Fig. 1Schematic representation of possible microenvironment at blood-brain barrier in (A) normal individual, (B) Malaria and COVID-19 positive individual. Individual suffering from COVID-19 and malaria experience double pathogen burden. In severe condition, the cytokine storm is generated from immune cells as an impact of COVID-19 which further causes endothelial activation. Plasmodium infected RBCs can attach to endothelial cells and also cause the endothelial activation. As a consequence of this, and exaggerated host response the cell surface receptor expression of endothelial cells can increase. Ultimately, the excessive numbers of Plasmodium infected and uninfected RBCs get adhered to the endothelial wall for infected RBC sequestration.

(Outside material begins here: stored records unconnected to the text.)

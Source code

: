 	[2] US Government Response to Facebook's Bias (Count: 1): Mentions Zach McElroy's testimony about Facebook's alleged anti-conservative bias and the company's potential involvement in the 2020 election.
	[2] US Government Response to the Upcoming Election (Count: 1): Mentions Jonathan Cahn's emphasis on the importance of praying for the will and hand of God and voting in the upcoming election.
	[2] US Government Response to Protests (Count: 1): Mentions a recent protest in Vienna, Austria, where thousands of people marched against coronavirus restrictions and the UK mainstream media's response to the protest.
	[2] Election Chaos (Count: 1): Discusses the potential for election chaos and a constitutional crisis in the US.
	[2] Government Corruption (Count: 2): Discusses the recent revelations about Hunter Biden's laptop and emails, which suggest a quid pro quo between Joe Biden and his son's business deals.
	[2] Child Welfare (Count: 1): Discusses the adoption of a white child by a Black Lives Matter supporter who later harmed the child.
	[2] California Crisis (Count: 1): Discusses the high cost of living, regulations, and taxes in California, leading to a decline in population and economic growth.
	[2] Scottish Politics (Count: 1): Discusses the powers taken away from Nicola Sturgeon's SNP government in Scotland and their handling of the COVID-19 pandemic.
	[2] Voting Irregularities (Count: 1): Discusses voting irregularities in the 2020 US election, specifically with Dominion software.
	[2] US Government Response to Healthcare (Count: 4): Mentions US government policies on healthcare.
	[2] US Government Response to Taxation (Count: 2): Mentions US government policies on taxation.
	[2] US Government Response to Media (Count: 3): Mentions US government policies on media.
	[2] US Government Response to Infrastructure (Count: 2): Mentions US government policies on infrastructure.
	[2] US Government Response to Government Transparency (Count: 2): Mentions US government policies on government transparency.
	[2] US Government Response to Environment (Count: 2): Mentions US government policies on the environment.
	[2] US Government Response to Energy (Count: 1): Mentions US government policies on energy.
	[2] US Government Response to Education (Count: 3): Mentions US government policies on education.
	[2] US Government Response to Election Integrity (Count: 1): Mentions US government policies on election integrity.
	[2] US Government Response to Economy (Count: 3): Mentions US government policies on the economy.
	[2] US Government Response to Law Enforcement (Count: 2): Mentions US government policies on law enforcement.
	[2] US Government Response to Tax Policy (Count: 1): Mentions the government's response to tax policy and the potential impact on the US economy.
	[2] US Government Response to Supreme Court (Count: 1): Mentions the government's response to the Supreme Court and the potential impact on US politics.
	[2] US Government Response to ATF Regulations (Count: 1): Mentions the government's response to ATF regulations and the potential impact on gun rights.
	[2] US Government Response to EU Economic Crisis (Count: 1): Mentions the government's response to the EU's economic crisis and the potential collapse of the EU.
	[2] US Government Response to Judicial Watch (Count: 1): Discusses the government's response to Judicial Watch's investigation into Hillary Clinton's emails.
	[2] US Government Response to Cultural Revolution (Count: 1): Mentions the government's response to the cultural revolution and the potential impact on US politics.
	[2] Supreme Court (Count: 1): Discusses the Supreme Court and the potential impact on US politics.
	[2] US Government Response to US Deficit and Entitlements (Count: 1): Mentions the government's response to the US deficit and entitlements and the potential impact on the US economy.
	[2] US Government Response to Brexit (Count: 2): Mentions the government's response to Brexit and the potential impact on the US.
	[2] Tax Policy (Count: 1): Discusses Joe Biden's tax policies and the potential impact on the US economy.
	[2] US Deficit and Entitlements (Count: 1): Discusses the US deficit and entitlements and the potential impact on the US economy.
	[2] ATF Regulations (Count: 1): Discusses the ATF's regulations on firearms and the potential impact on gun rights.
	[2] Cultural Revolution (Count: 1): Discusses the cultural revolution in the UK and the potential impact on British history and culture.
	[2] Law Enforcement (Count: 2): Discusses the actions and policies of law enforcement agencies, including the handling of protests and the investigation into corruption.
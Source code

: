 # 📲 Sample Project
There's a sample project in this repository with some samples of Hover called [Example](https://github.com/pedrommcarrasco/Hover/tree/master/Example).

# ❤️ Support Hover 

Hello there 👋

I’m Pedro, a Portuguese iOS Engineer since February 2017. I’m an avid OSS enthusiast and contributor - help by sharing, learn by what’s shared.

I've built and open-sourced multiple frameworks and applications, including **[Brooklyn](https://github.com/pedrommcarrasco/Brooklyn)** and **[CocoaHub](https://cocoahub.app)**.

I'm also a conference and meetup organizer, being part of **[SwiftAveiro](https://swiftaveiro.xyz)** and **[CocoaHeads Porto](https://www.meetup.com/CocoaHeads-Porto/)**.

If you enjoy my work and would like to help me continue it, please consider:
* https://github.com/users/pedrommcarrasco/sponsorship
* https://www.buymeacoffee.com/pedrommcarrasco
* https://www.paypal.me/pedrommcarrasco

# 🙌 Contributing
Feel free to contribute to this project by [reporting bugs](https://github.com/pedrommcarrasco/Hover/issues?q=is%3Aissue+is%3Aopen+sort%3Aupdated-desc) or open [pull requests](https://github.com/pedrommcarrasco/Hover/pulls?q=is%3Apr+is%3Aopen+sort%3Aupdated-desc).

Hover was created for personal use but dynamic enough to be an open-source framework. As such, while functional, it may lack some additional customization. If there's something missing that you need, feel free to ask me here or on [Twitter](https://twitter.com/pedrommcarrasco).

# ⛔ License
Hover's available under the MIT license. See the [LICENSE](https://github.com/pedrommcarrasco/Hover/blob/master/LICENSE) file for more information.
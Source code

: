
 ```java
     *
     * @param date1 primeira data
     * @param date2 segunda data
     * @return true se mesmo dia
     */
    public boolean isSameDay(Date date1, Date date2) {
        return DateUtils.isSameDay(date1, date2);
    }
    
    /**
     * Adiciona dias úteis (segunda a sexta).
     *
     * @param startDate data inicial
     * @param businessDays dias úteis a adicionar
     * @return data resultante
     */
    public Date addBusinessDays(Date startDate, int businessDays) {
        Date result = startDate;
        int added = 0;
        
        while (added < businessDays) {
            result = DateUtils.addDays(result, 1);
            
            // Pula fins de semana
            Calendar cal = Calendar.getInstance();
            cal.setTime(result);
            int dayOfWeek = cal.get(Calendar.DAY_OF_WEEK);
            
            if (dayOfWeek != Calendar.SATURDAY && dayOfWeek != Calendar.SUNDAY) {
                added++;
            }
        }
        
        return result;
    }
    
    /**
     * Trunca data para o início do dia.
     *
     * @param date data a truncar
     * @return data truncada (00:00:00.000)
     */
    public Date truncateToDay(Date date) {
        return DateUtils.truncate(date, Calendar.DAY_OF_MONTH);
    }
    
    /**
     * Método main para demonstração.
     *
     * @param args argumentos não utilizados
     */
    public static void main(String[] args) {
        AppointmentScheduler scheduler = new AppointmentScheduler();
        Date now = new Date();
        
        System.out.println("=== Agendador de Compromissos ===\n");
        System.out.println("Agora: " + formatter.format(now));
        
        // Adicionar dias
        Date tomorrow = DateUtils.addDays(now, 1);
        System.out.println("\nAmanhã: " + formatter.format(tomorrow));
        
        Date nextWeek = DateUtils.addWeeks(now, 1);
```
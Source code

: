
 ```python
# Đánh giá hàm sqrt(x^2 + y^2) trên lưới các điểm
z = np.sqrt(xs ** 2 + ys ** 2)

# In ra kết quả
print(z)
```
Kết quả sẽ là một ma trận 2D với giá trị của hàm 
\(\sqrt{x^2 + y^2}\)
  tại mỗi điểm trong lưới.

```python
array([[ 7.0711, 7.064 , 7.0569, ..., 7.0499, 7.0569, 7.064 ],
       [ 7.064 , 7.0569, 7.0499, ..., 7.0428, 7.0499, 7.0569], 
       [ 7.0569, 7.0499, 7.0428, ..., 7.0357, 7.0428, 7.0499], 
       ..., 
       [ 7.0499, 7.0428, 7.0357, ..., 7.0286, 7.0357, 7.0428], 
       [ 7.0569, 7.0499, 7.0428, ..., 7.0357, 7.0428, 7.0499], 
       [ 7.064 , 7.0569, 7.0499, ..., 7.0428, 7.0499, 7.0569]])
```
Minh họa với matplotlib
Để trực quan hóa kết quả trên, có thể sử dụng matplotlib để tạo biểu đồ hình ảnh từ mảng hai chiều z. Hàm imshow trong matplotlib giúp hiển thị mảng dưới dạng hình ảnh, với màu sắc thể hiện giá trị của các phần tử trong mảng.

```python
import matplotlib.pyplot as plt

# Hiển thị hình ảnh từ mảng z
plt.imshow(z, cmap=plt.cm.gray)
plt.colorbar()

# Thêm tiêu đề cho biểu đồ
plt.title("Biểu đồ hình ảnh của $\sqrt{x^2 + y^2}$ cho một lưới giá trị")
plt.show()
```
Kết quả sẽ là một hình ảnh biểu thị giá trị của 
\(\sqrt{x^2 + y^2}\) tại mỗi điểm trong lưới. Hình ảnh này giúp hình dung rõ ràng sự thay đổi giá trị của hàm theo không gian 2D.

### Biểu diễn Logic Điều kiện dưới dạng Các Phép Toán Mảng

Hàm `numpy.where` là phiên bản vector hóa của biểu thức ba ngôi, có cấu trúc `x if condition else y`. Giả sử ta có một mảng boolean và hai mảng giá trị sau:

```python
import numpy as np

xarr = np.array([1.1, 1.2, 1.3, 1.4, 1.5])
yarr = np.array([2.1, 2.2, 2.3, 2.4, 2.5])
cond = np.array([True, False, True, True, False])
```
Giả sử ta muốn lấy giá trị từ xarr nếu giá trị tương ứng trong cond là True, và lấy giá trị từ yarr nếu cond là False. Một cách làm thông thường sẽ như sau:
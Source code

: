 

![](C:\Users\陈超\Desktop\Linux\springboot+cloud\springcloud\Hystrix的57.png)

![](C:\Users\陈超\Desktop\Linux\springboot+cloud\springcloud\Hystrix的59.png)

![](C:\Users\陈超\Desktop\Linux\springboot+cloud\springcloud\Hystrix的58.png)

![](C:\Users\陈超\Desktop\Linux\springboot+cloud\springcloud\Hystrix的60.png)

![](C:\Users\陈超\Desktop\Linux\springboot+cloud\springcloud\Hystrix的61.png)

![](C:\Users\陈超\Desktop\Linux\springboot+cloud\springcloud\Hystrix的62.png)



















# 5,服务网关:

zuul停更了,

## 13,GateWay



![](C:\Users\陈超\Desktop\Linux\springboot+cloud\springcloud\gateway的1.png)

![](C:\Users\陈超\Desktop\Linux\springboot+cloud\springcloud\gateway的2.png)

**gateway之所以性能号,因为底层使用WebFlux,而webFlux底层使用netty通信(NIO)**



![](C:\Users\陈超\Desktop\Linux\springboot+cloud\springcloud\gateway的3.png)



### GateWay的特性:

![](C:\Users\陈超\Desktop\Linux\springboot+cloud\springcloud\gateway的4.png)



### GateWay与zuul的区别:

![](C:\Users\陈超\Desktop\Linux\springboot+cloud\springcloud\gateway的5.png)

Endothelial cells further can modulate the nearby cells like astrocytes to cause their activation in response to insult at blood-brain barrier. This could facilitate increased barrier permeability, leukocyte extravasation and severe inflammation at site. The overall scenario may aid up the pathogenesis of cerebral malaria.